Look in the material below for the line holding "but not yet". Set it down exactly, with each later line up to and including the line holding "magnetic and electric".

* * * * * * * * *

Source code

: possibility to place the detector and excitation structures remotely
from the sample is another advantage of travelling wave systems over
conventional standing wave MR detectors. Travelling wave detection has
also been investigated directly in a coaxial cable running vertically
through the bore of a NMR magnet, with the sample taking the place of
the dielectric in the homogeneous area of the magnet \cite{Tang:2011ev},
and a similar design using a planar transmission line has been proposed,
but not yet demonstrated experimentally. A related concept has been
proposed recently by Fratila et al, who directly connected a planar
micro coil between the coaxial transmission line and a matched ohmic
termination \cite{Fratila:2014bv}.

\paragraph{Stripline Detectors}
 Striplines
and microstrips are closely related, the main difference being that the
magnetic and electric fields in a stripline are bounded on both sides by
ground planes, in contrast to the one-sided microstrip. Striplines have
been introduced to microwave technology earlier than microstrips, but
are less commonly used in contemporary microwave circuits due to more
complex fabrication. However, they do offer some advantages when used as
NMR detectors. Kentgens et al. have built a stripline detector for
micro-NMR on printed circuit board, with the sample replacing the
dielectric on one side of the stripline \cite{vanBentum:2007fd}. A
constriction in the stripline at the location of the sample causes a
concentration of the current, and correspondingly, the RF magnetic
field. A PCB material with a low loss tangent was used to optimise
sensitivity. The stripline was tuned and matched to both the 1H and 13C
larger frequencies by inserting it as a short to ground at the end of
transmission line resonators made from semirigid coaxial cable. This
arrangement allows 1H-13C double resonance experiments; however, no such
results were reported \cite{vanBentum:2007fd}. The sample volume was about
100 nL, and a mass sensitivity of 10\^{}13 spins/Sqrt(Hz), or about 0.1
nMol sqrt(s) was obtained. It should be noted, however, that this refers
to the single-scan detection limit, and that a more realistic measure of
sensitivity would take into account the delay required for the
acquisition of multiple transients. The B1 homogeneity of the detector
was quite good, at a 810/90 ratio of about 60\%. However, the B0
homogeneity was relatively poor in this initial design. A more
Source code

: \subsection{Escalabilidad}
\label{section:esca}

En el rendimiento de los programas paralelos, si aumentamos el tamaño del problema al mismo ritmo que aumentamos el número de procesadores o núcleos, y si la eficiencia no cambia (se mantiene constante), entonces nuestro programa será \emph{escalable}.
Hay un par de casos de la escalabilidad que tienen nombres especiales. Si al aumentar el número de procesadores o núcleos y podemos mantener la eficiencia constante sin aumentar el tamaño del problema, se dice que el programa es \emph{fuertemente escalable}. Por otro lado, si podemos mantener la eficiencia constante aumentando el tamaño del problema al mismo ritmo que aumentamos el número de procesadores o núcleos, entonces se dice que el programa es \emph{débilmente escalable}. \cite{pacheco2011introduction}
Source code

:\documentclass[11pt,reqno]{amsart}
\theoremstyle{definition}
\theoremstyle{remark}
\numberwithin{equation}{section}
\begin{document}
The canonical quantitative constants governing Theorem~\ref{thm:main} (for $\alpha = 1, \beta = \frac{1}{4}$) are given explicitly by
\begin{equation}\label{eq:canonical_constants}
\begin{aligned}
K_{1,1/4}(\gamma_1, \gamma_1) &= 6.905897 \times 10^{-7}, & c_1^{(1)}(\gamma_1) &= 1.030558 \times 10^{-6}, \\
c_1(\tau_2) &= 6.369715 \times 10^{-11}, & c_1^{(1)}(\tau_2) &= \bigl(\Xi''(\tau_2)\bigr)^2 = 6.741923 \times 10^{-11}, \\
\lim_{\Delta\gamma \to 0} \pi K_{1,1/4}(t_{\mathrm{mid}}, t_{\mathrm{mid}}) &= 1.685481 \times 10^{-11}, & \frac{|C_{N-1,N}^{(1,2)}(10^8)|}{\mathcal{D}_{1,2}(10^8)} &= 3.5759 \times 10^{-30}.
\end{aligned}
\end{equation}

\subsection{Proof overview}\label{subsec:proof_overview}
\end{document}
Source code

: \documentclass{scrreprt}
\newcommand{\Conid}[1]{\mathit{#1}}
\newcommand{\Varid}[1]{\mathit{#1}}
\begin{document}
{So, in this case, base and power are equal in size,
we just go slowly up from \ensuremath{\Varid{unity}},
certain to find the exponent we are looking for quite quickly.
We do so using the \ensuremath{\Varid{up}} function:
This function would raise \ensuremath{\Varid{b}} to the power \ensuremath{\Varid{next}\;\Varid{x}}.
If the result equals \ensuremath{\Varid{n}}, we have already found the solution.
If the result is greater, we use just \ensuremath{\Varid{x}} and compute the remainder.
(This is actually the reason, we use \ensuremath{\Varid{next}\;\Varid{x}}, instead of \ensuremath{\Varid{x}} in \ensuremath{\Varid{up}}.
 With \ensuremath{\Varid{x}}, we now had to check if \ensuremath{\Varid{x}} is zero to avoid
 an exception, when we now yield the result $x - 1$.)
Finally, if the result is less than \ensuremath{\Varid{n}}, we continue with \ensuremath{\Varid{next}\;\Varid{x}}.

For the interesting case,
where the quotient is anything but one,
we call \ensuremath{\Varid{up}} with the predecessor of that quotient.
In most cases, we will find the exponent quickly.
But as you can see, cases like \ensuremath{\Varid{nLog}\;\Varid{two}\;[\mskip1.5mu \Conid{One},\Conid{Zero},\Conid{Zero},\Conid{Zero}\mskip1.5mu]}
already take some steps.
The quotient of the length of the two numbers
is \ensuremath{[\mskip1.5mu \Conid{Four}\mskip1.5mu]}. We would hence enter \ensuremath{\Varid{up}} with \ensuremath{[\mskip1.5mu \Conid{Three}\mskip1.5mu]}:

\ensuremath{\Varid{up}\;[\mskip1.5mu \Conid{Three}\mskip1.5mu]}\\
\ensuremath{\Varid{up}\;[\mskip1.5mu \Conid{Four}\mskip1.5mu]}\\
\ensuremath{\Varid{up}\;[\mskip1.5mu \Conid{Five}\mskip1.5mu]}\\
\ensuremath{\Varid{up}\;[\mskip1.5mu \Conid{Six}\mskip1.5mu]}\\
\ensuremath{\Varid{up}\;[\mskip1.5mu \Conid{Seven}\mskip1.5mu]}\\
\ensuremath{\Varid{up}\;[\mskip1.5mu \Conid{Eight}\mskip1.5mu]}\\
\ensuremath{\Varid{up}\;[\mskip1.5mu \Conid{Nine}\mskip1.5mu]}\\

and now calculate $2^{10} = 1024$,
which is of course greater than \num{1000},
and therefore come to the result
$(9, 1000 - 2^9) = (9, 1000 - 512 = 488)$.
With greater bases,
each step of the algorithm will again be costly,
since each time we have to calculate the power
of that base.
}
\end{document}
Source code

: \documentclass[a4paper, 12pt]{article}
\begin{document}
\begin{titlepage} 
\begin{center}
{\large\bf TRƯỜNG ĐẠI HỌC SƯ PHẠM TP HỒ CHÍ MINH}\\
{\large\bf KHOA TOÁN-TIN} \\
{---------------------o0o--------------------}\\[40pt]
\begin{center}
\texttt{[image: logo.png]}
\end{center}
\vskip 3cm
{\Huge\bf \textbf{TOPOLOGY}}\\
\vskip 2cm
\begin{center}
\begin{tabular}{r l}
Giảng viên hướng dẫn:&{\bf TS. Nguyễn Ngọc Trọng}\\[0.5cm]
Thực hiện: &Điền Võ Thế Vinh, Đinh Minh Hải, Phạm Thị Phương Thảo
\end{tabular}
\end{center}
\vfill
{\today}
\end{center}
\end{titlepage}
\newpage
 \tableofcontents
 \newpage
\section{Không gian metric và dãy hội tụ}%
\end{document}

* * * * * * * * *

Reply:
but not yet demonstrated experimentally. A related concept has been
proposed recently by Fratila et al, who directly connected a planar
micro coil between the coaxial transmission line and a matched ohmic
termination \cite{Fratila:2014bv}.

\paragraph{Stripline Detectors}
 Striplines
and microstrips are closely related, the main difference being that the
magnetic and electric fields in a stripline are bounded on both sides by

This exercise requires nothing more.